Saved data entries
————————

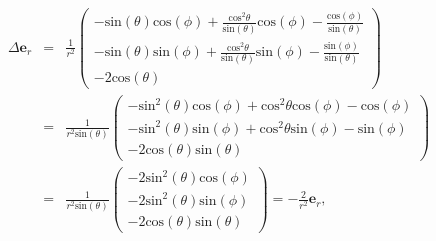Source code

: \documentclass{book}
\renewcommand{\sin}{\text{sin}}
\renewcommand{\cos}{\text{cos}}
\begin{document}
\begin{eqnarray}
\Delta\mathbf{e}_r & = & \frac{1}{r^2}\left(\begin{array}{c}
- \sin\left(\theta\right)\cos\left(\phi\right) + \frac{\cos^2\theta}{\sin\left(\theta\right)}\cos\left(\phi\right) - \frac{\cos\left(\phi\right)}{\sin\left(\theta\right)}\\
- \sin\left(\theta\right)\sin\left(\phi\right) + \frac{\cos^2\theta}{\sin\left(\theta\right)}\sin\left(\phi\right) - \frac{\sin\left(\phi\right)}{\sin\left(\theta\right)}\\
- 2\cos\left(\theta\right)
\end{array}\right)\nonumber\\
& = & \frac{1}{r^2\sin\left(\theta\right)}\left(\begin{array}{c}
- \sin^2\left(\theta\right)\cos\left(\phi\right) + \cos^2\theta\cos\left(\phi\right) - \cos\left(\phi\right)\\
- \sin^2\left(\theta\right)\sin\left(\phi\right) + \cos^2\theta\sin\left(\phi\right) - \sin\left(\phi\right)\\
- 2\cos\left(\theta\right)\sin\left(\theta\right)
\end{array}\right)\nonumber\\
& = & \frac{1}{r^2\sin\left(\theta\right)}\left(\begin{array}{c}
- 2\sin^2\left(\theta\right)\cos\left(\phi\right)\\
- 2\sin^2\left(\theta\right)\sin\left(\phi\right)\\
- 2\cos\left(\theta\right)\sin\left(\theta\right)
\end{array}\right) = -\frac{2}{r^2}\mathbf{e}_r
, \end{eqnarray}
\end{document}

————————

[TASK REQUIREMENTS] Transcribe the data exactly and leave no picture in the copy.

[ANSWER FOR THE TASK]
Source code

: \documentclass{book}
\renewcommand{\sin}{\text{sin}}
\renewcommand{\cos}{\text{cos}}
\begin{document}
\begin{eqnarray}
\Delta\mathbf{e}_r & = & \frac{1}{r^2}\left(\begin{array}{c}
- \sin\left(\theta\right)\cos\left(\phi\right) + \frac{\cos^2\theta}{\sin\left(\theta\right)}\cos\left(\phi\right) - \frac{\cos\left(\phi\right)}{\sin\left(\theta\right)}\\
- \sin\left(\theta\right)\sin\left(\phi\right) + \frac{\cos^2\theta}{\sin\left(\theta\right)}\sin\left(\phi\right) - \frac{\sin\left(\phi\right)}{\sin\left(\theta\right)}\\
- 2\cos\left(\theta\right)
\end{array}\right)\nonumber\\
& = & \frac{1}{r^2\sin\left(\theta\right)}\left(\begin{array}{c}
- \sin^2\left(\theta\right)\cos\left(\phi\right) + \cos^2\theta\cos\left(\phi\right) - \cos\left(\phi\right)\\
- \sin^2\left(\theta\right)\sin\left(\phi\right) + \cos^2\theta\sin\left(\phi\right) - \sin\left(\phi\right)\\
- 2\cos\left(\theta\right)\sin\left(\theta\right)
\end{array}\right)\nonumber\\
& = & \frac{1}{r^2\sin\left(\theta\right)}\left(\begin{array}{c}
- 2\sin^2\left(\theta\right)\cos\left(\phi\right)\\
- 2\sin^2\left(\theta\right)\sin\left(\phi\right)\\
- 2\cos\left(\theta\right)\sin\left(\theta\right)
\end{array}\right) = -\frac{2}{r^2}\mathbf{e}_r
, \end{eqnarray}
\end{document}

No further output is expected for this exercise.